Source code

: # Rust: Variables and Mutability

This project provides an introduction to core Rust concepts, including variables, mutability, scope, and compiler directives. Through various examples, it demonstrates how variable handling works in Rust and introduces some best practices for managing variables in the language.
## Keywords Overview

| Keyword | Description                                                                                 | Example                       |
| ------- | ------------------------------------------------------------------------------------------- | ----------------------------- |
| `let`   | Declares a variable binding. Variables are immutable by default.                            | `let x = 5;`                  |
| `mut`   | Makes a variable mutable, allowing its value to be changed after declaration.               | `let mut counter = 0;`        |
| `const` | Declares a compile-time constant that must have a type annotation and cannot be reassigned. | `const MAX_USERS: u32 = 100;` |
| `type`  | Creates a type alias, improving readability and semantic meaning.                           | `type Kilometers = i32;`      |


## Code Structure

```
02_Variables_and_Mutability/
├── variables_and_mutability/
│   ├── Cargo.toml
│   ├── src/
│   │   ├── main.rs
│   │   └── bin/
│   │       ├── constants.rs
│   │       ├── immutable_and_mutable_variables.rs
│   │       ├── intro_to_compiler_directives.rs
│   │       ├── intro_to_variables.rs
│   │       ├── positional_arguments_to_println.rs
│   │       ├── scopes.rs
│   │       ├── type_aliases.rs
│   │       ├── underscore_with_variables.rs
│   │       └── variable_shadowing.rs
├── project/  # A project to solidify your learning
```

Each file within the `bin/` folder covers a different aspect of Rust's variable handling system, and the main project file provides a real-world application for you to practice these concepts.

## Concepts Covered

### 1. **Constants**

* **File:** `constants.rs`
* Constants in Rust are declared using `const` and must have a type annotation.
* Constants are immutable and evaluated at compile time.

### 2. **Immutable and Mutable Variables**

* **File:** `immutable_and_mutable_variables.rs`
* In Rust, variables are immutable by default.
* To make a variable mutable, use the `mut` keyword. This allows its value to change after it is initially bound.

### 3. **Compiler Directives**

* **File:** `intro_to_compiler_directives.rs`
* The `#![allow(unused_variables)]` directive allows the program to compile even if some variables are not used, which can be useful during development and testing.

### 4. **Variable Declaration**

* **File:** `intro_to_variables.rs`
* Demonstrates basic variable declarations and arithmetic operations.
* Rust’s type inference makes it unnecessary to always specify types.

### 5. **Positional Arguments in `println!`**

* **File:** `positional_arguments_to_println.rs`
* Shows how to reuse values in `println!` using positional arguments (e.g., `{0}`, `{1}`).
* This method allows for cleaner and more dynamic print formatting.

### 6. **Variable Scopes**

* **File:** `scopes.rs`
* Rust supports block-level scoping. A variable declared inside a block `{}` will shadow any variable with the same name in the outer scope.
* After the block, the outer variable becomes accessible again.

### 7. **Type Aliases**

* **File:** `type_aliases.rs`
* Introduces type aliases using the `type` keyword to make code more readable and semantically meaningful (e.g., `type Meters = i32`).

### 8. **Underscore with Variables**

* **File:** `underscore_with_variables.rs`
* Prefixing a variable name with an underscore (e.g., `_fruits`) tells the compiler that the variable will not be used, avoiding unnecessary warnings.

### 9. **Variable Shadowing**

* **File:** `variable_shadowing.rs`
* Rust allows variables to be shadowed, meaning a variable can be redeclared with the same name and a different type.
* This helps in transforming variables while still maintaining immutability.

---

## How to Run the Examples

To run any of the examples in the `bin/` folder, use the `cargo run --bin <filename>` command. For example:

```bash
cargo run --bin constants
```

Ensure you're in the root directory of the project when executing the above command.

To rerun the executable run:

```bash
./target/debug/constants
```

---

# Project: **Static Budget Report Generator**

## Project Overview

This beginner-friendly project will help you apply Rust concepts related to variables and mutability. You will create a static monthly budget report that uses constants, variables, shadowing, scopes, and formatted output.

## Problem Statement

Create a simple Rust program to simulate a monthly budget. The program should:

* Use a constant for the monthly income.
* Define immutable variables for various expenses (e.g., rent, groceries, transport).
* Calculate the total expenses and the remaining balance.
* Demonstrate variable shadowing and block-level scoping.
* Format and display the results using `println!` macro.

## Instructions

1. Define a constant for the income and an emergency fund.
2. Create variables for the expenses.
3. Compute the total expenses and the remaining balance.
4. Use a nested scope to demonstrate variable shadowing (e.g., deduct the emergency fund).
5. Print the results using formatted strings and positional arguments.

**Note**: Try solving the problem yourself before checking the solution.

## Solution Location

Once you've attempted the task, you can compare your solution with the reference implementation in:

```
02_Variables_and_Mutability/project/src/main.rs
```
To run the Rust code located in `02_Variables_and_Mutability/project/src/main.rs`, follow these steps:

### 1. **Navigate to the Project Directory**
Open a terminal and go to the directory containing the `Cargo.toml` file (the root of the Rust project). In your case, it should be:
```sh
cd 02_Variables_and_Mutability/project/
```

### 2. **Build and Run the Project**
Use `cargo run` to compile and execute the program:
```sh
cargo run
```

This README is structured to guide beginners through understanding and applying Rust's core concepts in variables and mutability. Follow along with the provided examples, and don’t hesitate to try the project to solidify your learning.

Work to complete >> Copy the lines above exactly, from the very first through the one containing "### 2. **Immutable and Mutable Variables**", and include no other line.

Exercise response >>
Source code

: # Rust: Variables and Mutability

This project provides an introduction to core Rust concepts, including variables, mutability, scope, and compiler directives. Through various examples, it demonstrates how variable handling works in Rust and introduces some best practices for managing variables in the language.
## Keywords Overview

| Keyword | Description                                                                                 | Example                       |
| ------- | ------------------------------------------------------------------------------------------- | ----------------------------- |
| `let`   | Declares a variable binding. Variables are immutable by default.                            | `let x = 5;`                  |
| `mut`   | Makes a variable mutable, allowing its value to be changed after declaration.               | `let mut counter = 0;`        |
| `const` | Declares a compile-time constant that must have a type annotation and cannot be reassigned. | `const MAX_USERS: u32 = 100;` |
| `type`  | Creates a type alias, improving readability and semantic meaning.                           | `type Kilometers = i32;`      |


## Code Structure

```
02_Variables_and_Mutability/
├── variables_and_mutability/
│   ├── Cargo.toml
│   ├── src/
│   │   ├── main.rs
│   │   └── bin/
│   │       ├── constants.rs
│   │       ├── immutable_and_mutable_variables.rs
│   │       ├── intro_to_compiler_directives.rs
│   │       ├── intro_to_variables.rs
│   │       ├── positional_arguments_to_println.rs
│   │       ├── scopes.rs
│   │       ├── type_aliases.rs
│   │       ├── underscore_with_variables.rs
│   │       └── variable_shadowing.rs
├── project/  # A project to solidify your learning
```

Each file within the `bin/` folder covers a different aspect of Rust's variable handling system, and the main project file provides a real-world application for you to practice these concepts.

## Concepts Covered

### 1. **Constants**

* **File:** `constants.rs`
* Constants in Rust are declared using `const` and must have a type annotation.
* Constants are immutable and evaluated at compile time.

### 2. **Immutable and Mutable Variables**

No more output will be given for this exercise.